# EXERCISE GOAL
What lines below contain the string "found"? List them all.

# EXERCISE INPUTS
"""
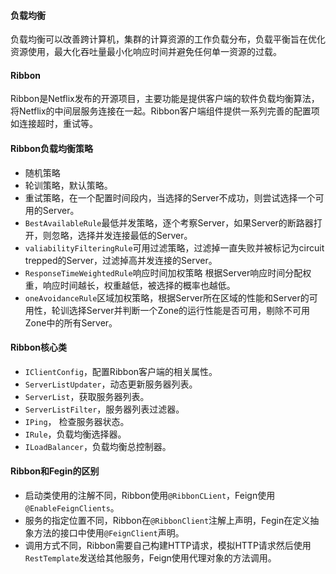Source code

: #### 负载均衡

负载均衡可以改善跨计算机，集群的计算资源的工作负载分布，负载平衡旨在优化资源使用，最大化吞吐量最小化响应时间并避免任何单一资源的过载。

#### Ribbon

Ribbon是Netflix发布的开源项目，主要功能是提供客户端的软件负载均衡算法，将Netflix的中间层服务连接在一起。Ribbon客户端组件提供一系列完善的配置项如连接超时，重试等。

#### Ribbon负载均衡策略

- 随机策略
- 轮训策略，默认策略。
- 重试策略，在一个配置时间段内，当选择的Server不成功，则尝试选择一个可用的Server。
- `BestAvailableRule`最低并发策略，逐个考察Server，如果Server的断路器打开，则忽略，选择并发连接最低的Server。
- `valiabilityFilteringRule`可用过滤策略，过滤掉一直失败并被标记为circuit trepped的Server，过滤掉高并发连接的Server。
- `ResponseTimeWeightedRule`响应时间加权策略 根据Server响应时间分配权重，响应时间越长，权重越低，被选择的概率也越低。
- `oneAvoidanceRule`区域加权策略，根据Server所在区域的性能和Server的可用性，轮训选择Server并判断一个Zone的运行性能是否可用，剔除不可用Zone中的所有Server。

#### Ribbon核心类

- `IClientConfig`，配置Ribbon客户端的相关属性。
- `ServerListUpdater`，动态更新服务器列表。
- `ServerList`，获取服务器列表。
- `ServerListFilter`，服务器列表过滤器。
- `IPing`， 检查服务器状态。
- `IRule`，负载均衡选择器。
- `ILoadBalancer`，负载均衡总控制器。

#### Ribbon和Fegin的区别

- 启动类使用的注解不同，Ribbon使用`@RibbonCLient`，Feign使用`@EnableFeignClients`。
- 服务的指定位置不同，Ribbon在`@RibbonClient`注解上声明，Fegin在定义抽象方法的接口中使用`@FeignClient`声明。
- 调用方式不同，Ribbon需要自己构建HTTP请求，模拟HTTP请求然后使用`RestTemplate`发送给其他服务，Feign使用代理对象的方法调用。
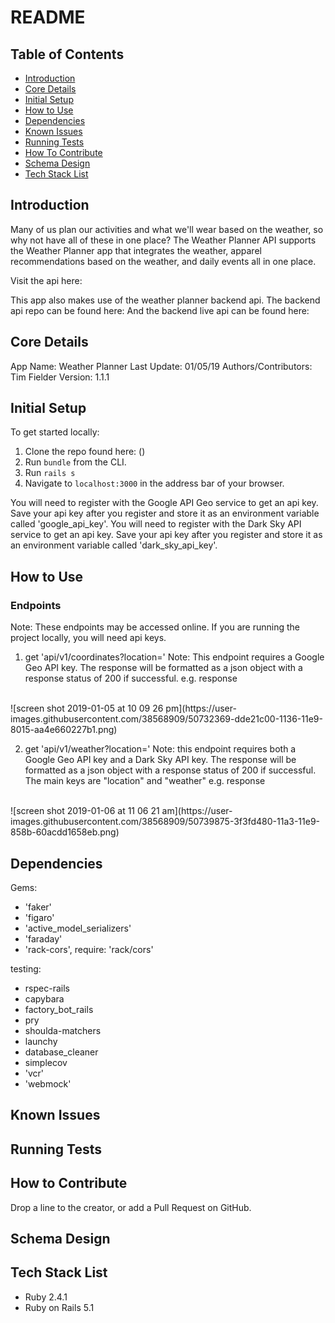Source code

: # README
## Table of Contents

* [Introduction](#introduction)
* [Core Details](#core-details)
* [Initial Setup](#initial-setup)
* [How to Use](#how-to-use)
* [Dependencies](#dependencies)
* [Known Issues](#known-issues)
* [Running Tests](#running-tests)
* [How To Contribute](#how-to-contribute)
* [Schema Design](#schema-design)
* [Tech Stack List](#tech-stack-list)

## <a name="introduction"></a>Introduction
  Many of us plan our activities and what we'll wear based on the weather, so why not have all of these in one place? The Weather Planner API supports the Weather Planner app that integrates the weather, apparel recommendations based on the weather, and daily events all in one place.

  Visit the api here:

  This app also makes use of the weather planner backend api.
  The backend api repo can be found here:
  And the backend live api can be found here:

## <a name="core-details"></a>Core Details
  App Name: Weather Planner
  Last Update: 01/05/19
  Authors/Contributors: Tim Fielder
  Version: 1.1.1

## <a name="initial-setup"></a>Initial Setup
  To get started locally:
  1. Clone the repo found here: ()
  2. Run `bundle` from the CLI.
  3. Run `rails s`
  4. Navigate to `localhost:3000` in the address bar of your browser.

  You will need to register with the Google API Geo service to get an api key.
  Save your api key after you register and store it as an environment variable called 'google_api_key'.
  You will need to register with the Dark Sky API service to get an api key.
  Save your api key after you register and store it as an environment variable called 'dark_sky_api_key'.


## <a name="how-to-use"></a>How to Use
### Endpoints
Note: These endpoints may be accessed online. If you are running the project locally, you will need api keys.

1. get 'api/v1/coordinates?location=<location of your choice>'
  Note: This endpoint requires a Google Geo API key.
  The response will be formatted as a json object with a response status of 200 if successful.
  e.g. response
  <br>
  ![screen shot 2019-01-05 at 10 09 26 pm](https://user-images.githubusercontent.com/38568909/50732369-dde21c00-1136-11e9-8015-aa4e660227b1.png)
  <br>

2. get 'api/v1/weather?location=<location of your choice>'
  Note: this endpoint requires both a Google Geo API key and a Dark Sky API key.
  The response will be formatted as a json object with a response status of 200 if successful.
  The main keys are "location" and "weather"
  e.g. response
  <br>
  ![screen shot 2019-01-06 at 11 06 21 am](https://user-images.githubusercontent.com/38568909/50739875-3f3fd480-11a3-11e9-858b-60acdd1658eb.png)
  <br>

## <a name="dependencies"></a>Dependencies
Gems:
* 'faker'
* 'figaro'
* 'active_model_serializers'
* 'faraday'
* 'rack-cors', require: 'rack/cors'

testing:
* rspec-rails
* capybara
* factory_bot_rails
* pry
* shoulda-matchers
* launchy
* database_cleaner
* simplecov
* 'vcr'
* 'webmock'

## <a name="known-issues"></a>Known Issues

## <a name="running-tests"></a>Running Tests

## <a name="how-to-contribute"></a>How to Contribute
  Drop a line to the creator, or add a Pull Request on GitHub.
## <a name="schema-design"></a>Schema Design

## <a name="tech-stack-list"></a>Tech Stack List
* Ruby 2.4.1
* Ruby on Rails 5.1
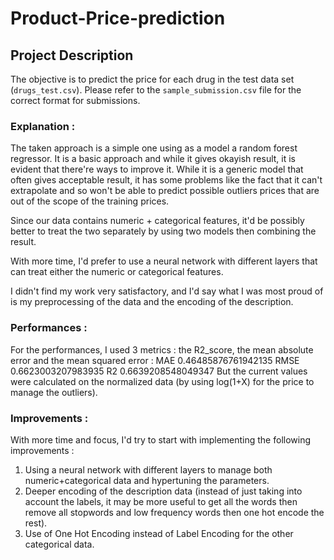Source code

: # Product-Price-prediction

## Project Description

The objective is to predict the price for each drug in the test data set (`drugs_test.csv`). Please refer to the `sample_submission.csv` file for the correct format for submissions.


### Explanation :
The taken approach is a simple one using as a model a random forest regressor. 
It is a basic approach and while it gives okayish result, it is evident that there're ways to improve it.
While it is a generic model that often gives acceptable result, it has some problems like the fact that it can't extrapolate and so won't be able to predict possible outliers prices that are out of the scope of the training prices.

Since our data contains numeric + categorical features, it'd be possibly better to treat the two separately by using two models then combining the result.

With more time, I'd prefer to use a neural network with different layers that can treat either the numeric or categorical features.

I didn't find my work very satisfactory, and I'd say what I was most proud of is my preprocessing of the data and the encoding of the description.

### Performances :

For the performances, I used 3 metrics : the R2_score, the mean absolute error and the mean squared error :
    MAE 0.46485876761942135
    RMSE 0.6623003207983935
    R2 0.6639208548049347
But the current values were calculated on the normalized data (by using log(1+X) for the price to manage the outliers).    

### Improvements :

With more time and focus, I'd try to start with implementing the following improvements :
1.  Using a neural network with different layers to manage both numeric+categorical data and hypertuning the parameters.
2.  Deeper encoding of the description data (instead of just taking into account the labels, it may be more useful to get all the words then remove all stopwords and low frequency words then one hot encode the rest).
3.  Use of One Hot Encoding instead of Label Encoding for the other categorical data.
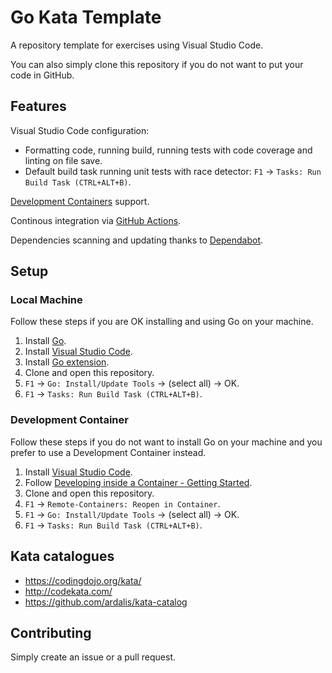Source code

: # Go Kata Template

A repository template for exercises using Visual Studio Code. 

You can also simply clone this repository if you do not want to put your code in GitHub.

## Features

Visual Studio Code configuration:

- Formatting code, running build, running tests with code coverage and linting on file save.
- Default build task running unit tests with race detector: `F1` -> `Tasks: Run Build Task (CTRL+ALT+B)`.

[Development Containers](https://code.visualstudio.com/docs/remote/containers) support.

Continous integration via [GitHub Actions](https://github.com/features/actions).

Dependencies scanning and updating thanks to [Dependabot](https://dependabot.com).

## Setup

### Local Machine

Follow these steps if you are OK installing and using Go on your machine.

1. Install [Go](https://golang.org/doc/install).
1. Install [Visual Studio Code](https://code.visualstudio.com/).
1. Install [Go extension](https://code.visualstudio.com/docs/languages/go).
1. Clone and open this repository.
1. `F1` -> `Go: Install/Update Tools` -> (select all) -> OK.
1. `F1` -> `Tasks: Run Build Task (CTRL+ALT+B)`.

### Development Container

Follow these steps if you do not want to install Go on your machine and you prefer to use a Development Container instead.

1. Install [Visual Studio Code](https://code.visualstudio.com/).
1. Follow [Developing inside a Container - Getting Started](https://code.visualstudio.com/docs/remote/containers#_getting-started).
1. Clone and open this repository.
1. `F1` -> `Remote-Containers: Reopen in Container`.
1. `F1` -> `Go: Install/Update Tools` -> (select all) -> OK.
1. `F1` -> `Tasks: Run Build Task (CTRL+ALT+B)`.

## Kata catalogues

- <https://codingdojo.org/kata/>
- <http://codekata.com/>
- <https://github.com/ardalis/kata-catalog>

## Contributing

Simply create an issue or a pull request.
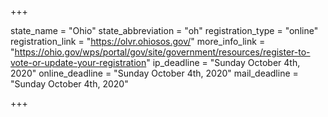 +++

state_name = "Ohio"
state_abbreviation = "oh"
registration_type = "online"
registration_link = "https://olvr.ohiosos.gov/"
more_info_link = "https://ohio.gov/wps/portal/gov/site/government/resources/register-to-vote-or-update-your-registration"
ip_deadline = "Sunday October 4th, 2020"
online_deadline = "Sunday October 4th, 2020"
mail_deadline = "Sunday October 4th, 2020"

+++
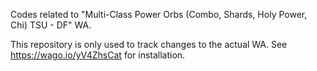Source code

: Codes related to "Multi-Class Power Orbs (Combo, Shards, Holy Power, Chi) TSU - DF" WA.

This repository is only used to track changes to the actual WA.
See https://wago.io/yV4ZhsCat for installation.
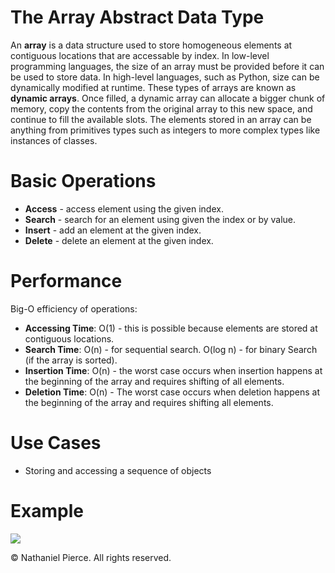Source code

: 
<h1>The Array Abstract Data Type</h1>

<p>An <strong>array</strong> is a data structure used to store homogeneous elements at contiguous locations that are accessable by index. In low-level programming languages, the size of an array must be provided before it can be used to store data. In high-level languages, such as Python, size can be dynamically modified at runtime. These types of arrays are known as <strong>dynamic arrays</strong>. Once filled, a dynamic array can allocate a bigger chunk of memory, copy the contents from the original array to this new space, and continue to fill the available slots. The elements stored in an array can be anything from primitives types such as integers to more complex types like instances of classes.</p>

<h1>Basic Operations</h1>

<ul>
  <li><strong>Access</strong> - access element using the given index.
  <li><strong>Search</strong> - search for an element using given the index or by value.
  <li><strong>Insert</strong> - add an element at the given index.
  <li><strong>Delete</strong> - delete an element at the given index.
</ul>

<h1>Performance</h1>
<p>Big-O efficiency of operations:</p>

<ul>
  <li><strong>Accessing Time</strong>: O(1) - this is possible because elements are stored at contiguous locations.
  <li><strong>Search Time</strong>: O(n) - for sequential search. O(log n) - for binary Search (if the array is sorted).
  <li><strong>Insertion Time</strong>: O(n) - the worst case occurs when insertion happens at the beginning of the array and requires shifting of all elements.
  <li><strong>Deletion Time</strong>: O(n) - The worst case occurs when deletion happens at the beginning of the array and requires shifting all elements.
</ul>

<h1>Use Cases</h1>

<ul>
  <li>Storing and accessing a sequence of objects
</ul>

<h1>Example</h1>

![](gif/x.gif)


<p>&copy; Nathaniel Pierce. All rights reserved.</p>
"""
# REPLY
  The backend api repo can be found here:
  And the backend live api can be found here:
  1. Clone the repo found here: ()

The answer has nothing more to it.